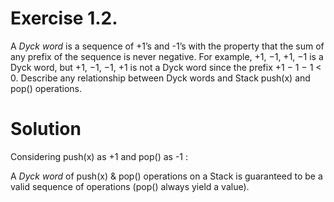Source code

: # Exercise 1.2.
A _Dyck word_ is a sequence of +1’s and -1’s with the property
that the sum of any prefix of the sequence is never negative. For example,
+1, −1, +1, −1 is a Dyck word, but +1, −1, −1, +1 is not a Dyck word since
the prefix +1 − 1 − 1 < 0. Describe any relationship between Dyck words
and Stack push(x) and pop() operations.

# Solution
Considering push(x) as +1 and pop() as -1 :

A _Dyck word_ of push(x) & pop() operations on a Stack is guaranteed to be
a valid sequence of operations (pop() always yield a value).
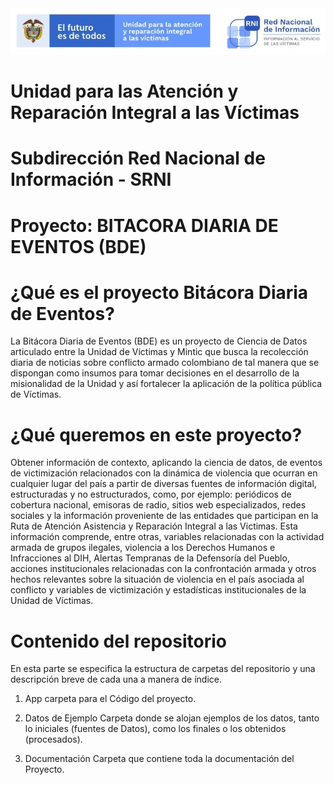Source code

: <img src="/App/UnidadSrni.jpg" alt="Subdirección Red Nacional de Informacion"/>
 
 # Unidad para las Atención y Reparación Integral a las Víctimas 
 # Subdirección Red Nacional de Información - SRNI
 # Proyecto: BITACORA DIARIA DE EVENTOS (BDE)
 #
  
 
# ¿Qué es el proyecto Bitácora Diaria de Eventos?

La Bitácora Diaria de Eventos (BDE) es un proyecto de Ciencia de Datos articulado entre la Unidad de Víctimas y Mintic que busca la recolección diaria de noticias sobre conflicto armado colombiano de tal manera que se dispongan como insumos para tomar decisiones en el desarrollo de la misionalidad de la Unidad y así fortalecer la aplicación de la política pública de Víctimas.


# ¿Qué queremos en este proyecto?

Obtener información de contexto, aplicando la ciencia de datos, de eventos de victimización relacionados con la dinámica de violencia que ocurran en cualquier lugar del país a partir de diversas fuentes de información digital, estructuradas y no estructurados, como, por ejemplo: periódicos de cobertura nacional, emisoras de radio, sitios web especializados, redes sociales y la información proveniente de las entidades que participan en la Ruta de Atención Asistencia y Reparación Integral a las Victimas. Esta información comprende, entre otras, variables relacionadas con la actividad armada de grupos ilegales, violencia a los Derechos Humanos e Infracciones al DIH, Alertas Tempranas de la Defensoría del Pueblo, acciones institucionales relacionadas con la confrontación armada y otros hechos relevantes sobre la situación de violencia en el país asociada al conflicto y variables de victimización y estadísticas institucionales de la Unidad de Víctimas.

# Contenido del repositorio

En esta parte se especifica la estructura de carpetas del repositorio y una descripción breve de cada una a manera de índice.

1. App                   carpeta para el Código del proyecto. 
    
2. Datos de Ejemplo      Carpeta donde se alojan ejemplos de los datos, tanto lo iniciales (fuentes de Datos), como los finales o los obtenidos (procesados).

3. Documentación         Carpeta que contiene toda la documentación del Proyecto.





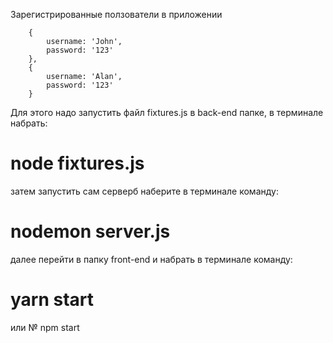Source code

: Зарегистрированные ползователи в приложении

        {
            username: 'John',
            password: '123'
        },
        {
            username: 'Alan',
            password: '123'
        }

Для этого надо запустить файл fixtures.js в back-end папке, в терминале набрать: 
# node fixtures.js

затем запустить сам серверб наберите в терминале команду:
# nodemon server.js

далее перейти в папку front-end и набрать в терминале команду:
# yarn start
или
№ npm start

++++++

Problem to solve ::
Output exactly the lines of the listing above that start with the one holding "a valid sequence" and go on through the one holding "# Subdirección Red"; leave the pictures out.

Exercise response ::
a valid sequence of operations (pop() always yield a value).
Source code

: <img src="/App/UnidadSrni.jpg" alt="Subdirección Red Nacional de Informacion"/>
 
 # Unidad para las Atención y Reparación Integral a las Víctimas 
 # Subdirección Red Nacional de Información - SRNI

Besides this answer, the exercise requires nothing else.